Como o primeiro filme já
incorporava elementos que fazem parte da segunda aventura literária de Alice,
como a fusão dos perfis da Rainha de Copas com a monarca Vermelha, a passagem
pelo espelho mágico soa como uma desculpa esfarrapada para uma nova visita ao
País das Maravilha, assim como a dramaticidade exagerada em torno do conflito
do Chapeleiro Louco. Ao menos desta vez o excêntrico personagem ganha uma
função mais orgânica na narrativa e Depp dosa seus trejeitos. Se no longa
anterior sua presença eclipsou a protagonista quase que por uma imposição para
o projeto ser realizado, aqui ele se conforma em ser um mero coadjuvante, mesmo
com as possibilidades de seu arco dramático. Contudo, Carter é quem novamente
interpreta o papel com maior complexidade, mesclando ironia e maldade, embora a
equipe de efeitos especiais outra vez cometa algumas falhas na composição de
sua rainha tirana, mais especificamente por vezes a inserem mal nos cenários ou
na interação com outros personagens. O Tempo também é uma grata surpresa, mesmo
com o roteiro não aproveitando todo potencial que uma figura tão abstrata
poderia oferecer. Do bem ou do mal, Cohen consegue sustentar tal dúvida
brincando com a percepção do espectador e trazendo o sentimento onírico
inerente à obra de Carroll que fora diluído por Burton no longa anterior. Em
seu castelo, por exemplo, seus seguidores robóticos, os segundos, se unem para
formar robôs, então os minutos, até que se acumulam a ponto de formarem a hora.

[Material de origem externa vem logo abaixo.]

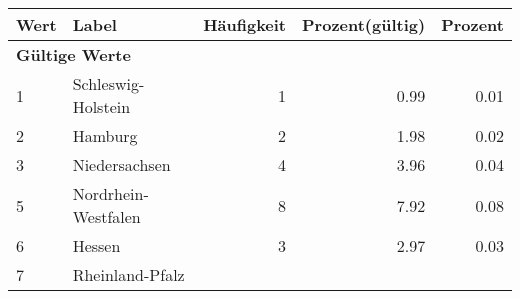      \begin{longtable}{lXrrr}
     \toprule
     \textbf{Wert} & \textbf{Label} & \textbf{Häufigkeit} & \textbf{Prozent(gültig)} & \textbf{Prozent} \\
     \endhead
     \midrule
     \multicolumn{5}{l}{\textbf{Gültige Werte}}\\

     1 &
     \multicolumn{1}{X}{ Schleswig-Holstein   } &


       \num{1} &
       \num[round-mode=places,round-precision=2]{0,99} &
         \num[round-mode=places,round-precision=2]{0,01} \\

     2 &
     \multicolumn{1}{X}{ Hamburg   } &


       \num{2} &
       \num[round-mode=places,round-precision=2]{1,98} &
         \num[round-mode=places,round-precision=2]{0,02} \\

     3 &
     \multicolumn{1}{X}{ Niedersachsen   } &


       \num{4} &
       \num[round-mode=places,round-precision=2]{3,96} &
         \num[round-mode=places,round-precision=2]{0,04} \\

     5 &
     \multicolumn{1}{X}{ Nordrhein-Westfalen   } &


       \num{8} &
       \num[round-mode=places,round-precision=2]{7,92} &
         \num[round-mode=places,round-precision=2]{0,08} \\

     6 &
     \multicolumn{1}{X}{ Hessen   } &


       \num{3} &
       \num[round-mode=places,round-precision=2]{2,97} &
         \num[round-mode=places,round-precision=2]{0,03} \\

     7 &
     \multicolumn{1}{X}{ Rheinland-Pfalz   } &



\end{longtable}
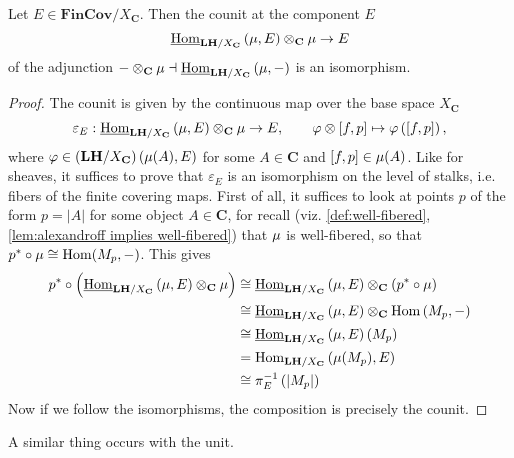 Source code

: \begin{proposition*}
\label{prop:the counit of the adjunction is an isomorphism}
Let $E \in \mathbf{FinCov}/X_{\mathbf{C}}$. Then the counit at the component $E$
\[ \underline{\operatorname{Hom}}_{\mathbf{LH}/X_{\mathbf{C}}}\left(\operatorname{\mu}, E\right) \otimes_{\mathbf{C}} \operatorname{\mu} \to E \]
of the adjunction $- \otimes_{\mathbf{C}} \operatorname{\mu} \dashv \underline{\operatorname{Hom}}_{\mathbf{LH}/X_{\mathbf{C}}}\left(\operatorname{\mu},-\right)$ is an isomorphism.
\end{proposition*}
\begin{proof}
The counit is given by the continuous map over the base space $X_{\mathbf{C}}$
\[ \varepsilon_E : \underline{\operatorname{Hom}}_{\mathbf{LH}/X_{\mathbf{C}}}\left(\operatorname{\mu}, E\right) \otimes_{\mathbf{C}} \operatorname{\mu} \to E, \qquad \varphi \otimes [f,p] \mapsto \varphi\left([f,p]\right), \]
where $\varphi \in \left(\mathbf{LH}/X_{\mathbf{C}}\right)(\operatorname{\mu}(A),E)$ for some $A \in \mathbf{C}$ and $[f,p] \in \operatorname{\mu}(A)$. Like for sheaves, it suffices to prove that $\varepsilon_E$ is an isomorphism on the level of stalks, i.e. fibers of the finite covering maps. First of all, it suffices to look at points $p$ of the form $p = |A|$ for some object $A \in \mathbf{C}$, for recall (viz. \cref{def:well-fibered}, \cref{lem:alexandroff implies well-fibered}) that $\operatorname{\mu}$ is well-fibered, so that $p^* \circ \operatorname{\mu} \cong \operatorname{Hom}(M_p,-)$. This gives
\begin{align*}
p^* \circ \left( \underline{\operatorname{Hom}}_{\mathbf{LH}/X_{\mathbf{C}}}\left(\operatorname{\mu}, E\right) \otimes_{\mathbf{C}} \operatorname{\mu} \right) 
&\cong \underline{\operatorname{Hom}}_{\mathbf{LH}/X_{\mathbf{C}}}\left(\operatorname{\mu}, E\right) \otimes_{\mathbf{C}} \left( p^* \circ \operatorname{\mu} \right) 
\\
&\cong \underline{\operatorname{Hom}}_{\mathbf{LH}/X_{\mathbf{C}}}\left(\operatorname{\mu}, E\right) \otimes_{\mathbf{C}} \operatorname{Hom}\left(M_p,-\right)
\\
&\cong \underline{\operatorname{Hom}}_{\mathbf{LH}/X_{\mathbf{C}}}\left(\operatorname{\mu}, E\right) \left(M_p \right) \\
&= \operatorname{Hom}_{\mathbf{LH}/X_{\mathbf{C}}}\left(\operatorname{\mu}(M_p), E\right) \\
&\cong \pi_E^{-1}\left(|M_p| \right)
\end{align*}
Now if we follow the isomorphisms, the composition is precisely the counit.
\end{proof}

A similar thing occurs with the unit.

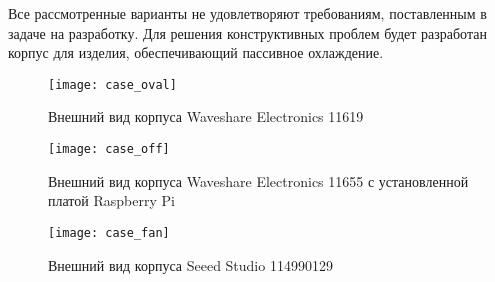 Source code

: Все рассмотренные варианты не удовлетворяют требованиям, поставленным в задаче на
разработку. Для решения конструктивных проблем будет разработан корпус для изделия,
обеспечивающий пассивное охлаждение.

\begin{figure}[h]
    \center
    \texttt{[image: case\_oval]}
    \caption{Внешний вид корпуса Waveshare Electronics 11619}
    \label{pic:case_oval}
\end{figure}

\begin{figure}[h]
    \center
    \texttt{[image: case\_off]}
    \caption{Внешний вид корпуса Waveshare Electronics 11655 с установленной платой
    Raspberry Pi}
    \label{pic:case_off}
\end{figure}

\begin{figure}[h]
    \center
    \texttt{[image: case\_fan]}
    \caption{Внешний вид корпуса Seeed Studio 114990129}
    \label{pic:case_fan}
\end{figure}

A parte visual e sonora é um show a parte como esperado, unindo modernidade e
certo visual retrô, visto que a tal cronosfera é uma geringonça mecânica
acionada com volantes e cordas para puxar. Também merecem destaque a casa do
Chapeleiro, construída em formato de cartola, e o castelo da Rainha Vermelha, arquitetado
com um emaranhado de galhos rubros espinhentos que formam por dentro um
labirinto e por fora um sinistro coração. Embora tente esclarecer pontos que
justifiquem os perfis e as ações de seus personagens, além de imprimir um ritmo
mais ágil ao texto, Alice
Através do Espelho repete o erro de seu antecessor e deixa o
visual tomar a força da palavra. Isso não seria problema caso as imagens não
resultassem em uma cacofonia de elementos cujas mensagens podem ser de difícil
compreensão. A grande lição do filme é que não é possível mudar o passado, mas
sim aprender com ele. Uma pena que os próprios realizadores não tenham entendido
a moral e repetiram erros do primeiro longa. Será que Alice fará uma nova
visita ao reino mágico para a equipe de criação corrigir tais equívocos?